Hey guys, guess what? I've got yoga fever again. And I've got it bad.
You may not have known that I basically stopped doing yoga entirely for five or six months. There was no good reason except I was traveling and going out a lot and there were a lot of social requirements I had to attend. And once I stopped doing yoga for a couple weeks, it turned into a couple of months…and there you go. Shockingly, during this yoga-free period, I put on weight, was grumpy, moody, and oh yeah, I couldn't touch my toes anymore.
My return to yoga was precipitated by something, that, on its face, is a true tragedy. You may have read in one of my many whiny, frantic tweets that the studio where I learned yoga and fell in love with it was closing up shop and moving to LA. It was a dark, dark day when I found that out. I am not going to lie, I totally gasped out loud at my desk as I read the newsletter announcing the fact. And then I may have gone and sobbed in a bathroom stall, hiccuping something about "down dogs."
But with every cloud comes a silver lining, or, you know, whatever, and I am, in a strange way, thankful that Inspired announced it was closing. Because it made me say to myself: "Self, you have got to go do a fuckload of yoga before that studio closes down." And it brought me back into the yoga fold.

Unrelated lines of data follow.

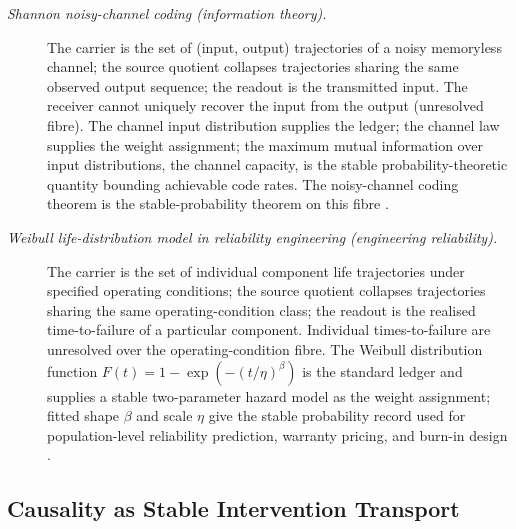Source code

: \documentclass[11pt]{article}
\theoremstyle{definition}
\begin{document}
\begin{description}
\item[\emph{Shannon noisy-channel coding (information
theory).}]
The carrier is the set of (input, output) trajectories
of a noisy memoryless channel; the source quotient
collapses trajectories sharing the same observed output
sequence; the readout is the transmitted input.  The
receiver cannot uniquely recover the input from the
output (unresolved fibre).  The channel input
distribution supplies the ledger; the channel law
supplies the weight assignment; the maximum mutual
information over input distributions, the channel
capacity, is the stable probability-theoretic quantity
bounding achievable code rates.  The noisy-channel
coding theorem is the stable-probability theorem on
this fibre \citep{Shannon1948Mathematical}.

\item[\emph{Weibull life-distribution model in
reliability engineering (engineering reliability).}]
The carrier is the set of individual component
life trajectories under specified operating conditions;
the source quotient collapses trajectories sharing the
same operating-condition class; the readout is the
realised time-to-failure of a particular component.
Individual times-to-failure are unresolved over the
operating-condition fibre.  The Weibull distribution
function \(F(t)=1-\exp(-(t/\eta)^{\beta})\) is the
standard ledger and supplies a stable two-parameter
hazard model as the weight assignment; fitted shape
\(\beta\) and scale \(\eta\) give the stable
probability record used for population-level
reliability prediction, warranty pricing, and burn-in
design \citep{Weibull1951Statistical}.
\end{description}

\subsection{Causality as Stable Intervention Transport}\label{sec:status-records-coherence:causality}
\end{document}

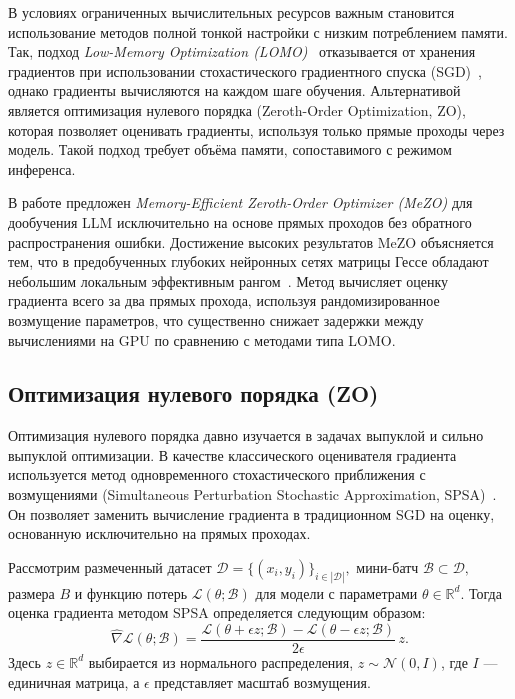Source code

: \documentclass[LI,KR]{HSEUniversity}
\begin{document}
В условиях ограниченных вычислительных ресурсов важным становится использование методов полной тонкой настройки с низким потреблением памяти.
Так, подход \emph{Low-Memory Optimization (LOMO)}~\cite{adalomo} отказывается от хранения градиентов при использовании стохастического градиентного спуска (SGD)~\cite{sgd, sgd-analysis}, однако градиенты вычисляются на каждом шаге обучения.
Альтернативой является оптимизация нулевого порядка (Zeroth-Order Optimization, ZO), которая позволяет оценивать градиенты, используя только прямые проходы через модель.
Такой подход требует объёма памяти, сопоставимого с режимом инференса.

В работе \cite{mezo} предложен \emph{Memory-Efficient Zeroth-Order Optimizer (MeZO)} для дообучения LLM исключительно на основе прямых проходов без обратного распространения ошибки.
Достижение высоких результатов MeZO объясняется тем, что в предобученных глубоких нейронных сетях матрицы Гессе обладают небольшим локальным эффективным рангом~\cite{hessianrank1, hessianrank2, hessianrank3}.
Метод вычисляет оценку градиента всего за два прямых прохода, используя рандомизированное возмущение параметров, что существенно снижает задержки между вычислениями на GPU по сравнению с методами типа LOMO.

\subsection{Оптимизация нулевого порядка (ZO)}\label{subsec:ZO}
Оптимизация нулевого порядка давно изучается в задачах выпуклой и сильно выпуклой оптимизации.
В качестве классического оценивателя градиента используется метод одновременного стохастического приближения с возмущениями (Simultaneous Perturbation Stochastic Approximation, SPSA)~\cite{spsa}.
Он позволяет заменить вычисление градиента в традиционном SGD на оценку, основанную исключительно на прямых проходах.

Рассмотрим размеченный датасет
$
\mathcal{D} = \{(x_i, y_i)\}_{i\in|\mathcal{D}|},
$
мини-батч
$
\mathcal{B} \subset \mathcal{D},
$
размера $B$ и функцию потерь $\mathcal{L}(\theta; \mathcal{B})$ для модели с параметрами $\theta \in \mathbb{R}^d$.
Тогда оценка градиента методом SPSA определяется следующим образом:
$$
\widehat{\nabla} \mathcal{L}(\theta; \mathcal{B}) = \frac{\mathcal{L}(\theta + \epsilon z; \mathcal{B}) - \mathcal{L}(\theta - \epsilon z; \mathcal{B})}{2\epsilon}\, z.
$$
Здесь $z \in \mathbb{R}^d$ выбирается из нормального распределения, $z \sim \mathcal{N}(0, I)$, где $I$ — единичная матрица, а $\epsilon$ представляет масштаб возмущения.
\end{document}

So 3-4 times a week for the past month, I trudged from Farragut Square up to Meridian Hill Park and took a class. It helped that as part of their closing bonanza, the studio offered $30 3-class passes, of which I ended up buying several.
And now? I am newly obsessed with yoga! The re-obsessing was a vaguely painful process, I have to admit. It was sobering to see how out of shape I'd gotten. Even at the peak of my yoga prowess, I was never that flexible, so I wasn't shocked to find out I couldn't do flat palms on the floor anymore, but my arm muscles… oy. My core muscles? Jello. And we're not even going to talk about my glutes. I spent the first week back at yoga on a steady diet of ibuprofen.
But here we are, a month later, and I'm determined to keep the yoga practice up. I just returned from a really solid class at Yoga District, which may not be Inspired, but is three blocks down the street from me, which earns it one billionty points. And I've made good use of home practice, with plenty of Inspired podcasts and Yoga Journal videos.
In fact, I think I am, for no particular reason, going to try to do yoga every day in December. Over the past month of doing yoga for me, and being more cognizant of what was going on in my body, I realized that I'd been in better shape physically and mentally in that one month of yoga than I'd been in a long time. And why wouldn't I want to keep that up as much as possible? So, here we go. 31 days of yoga. Two down, 29 to go.
By the end, I better be doing like, levitating headstands, or something.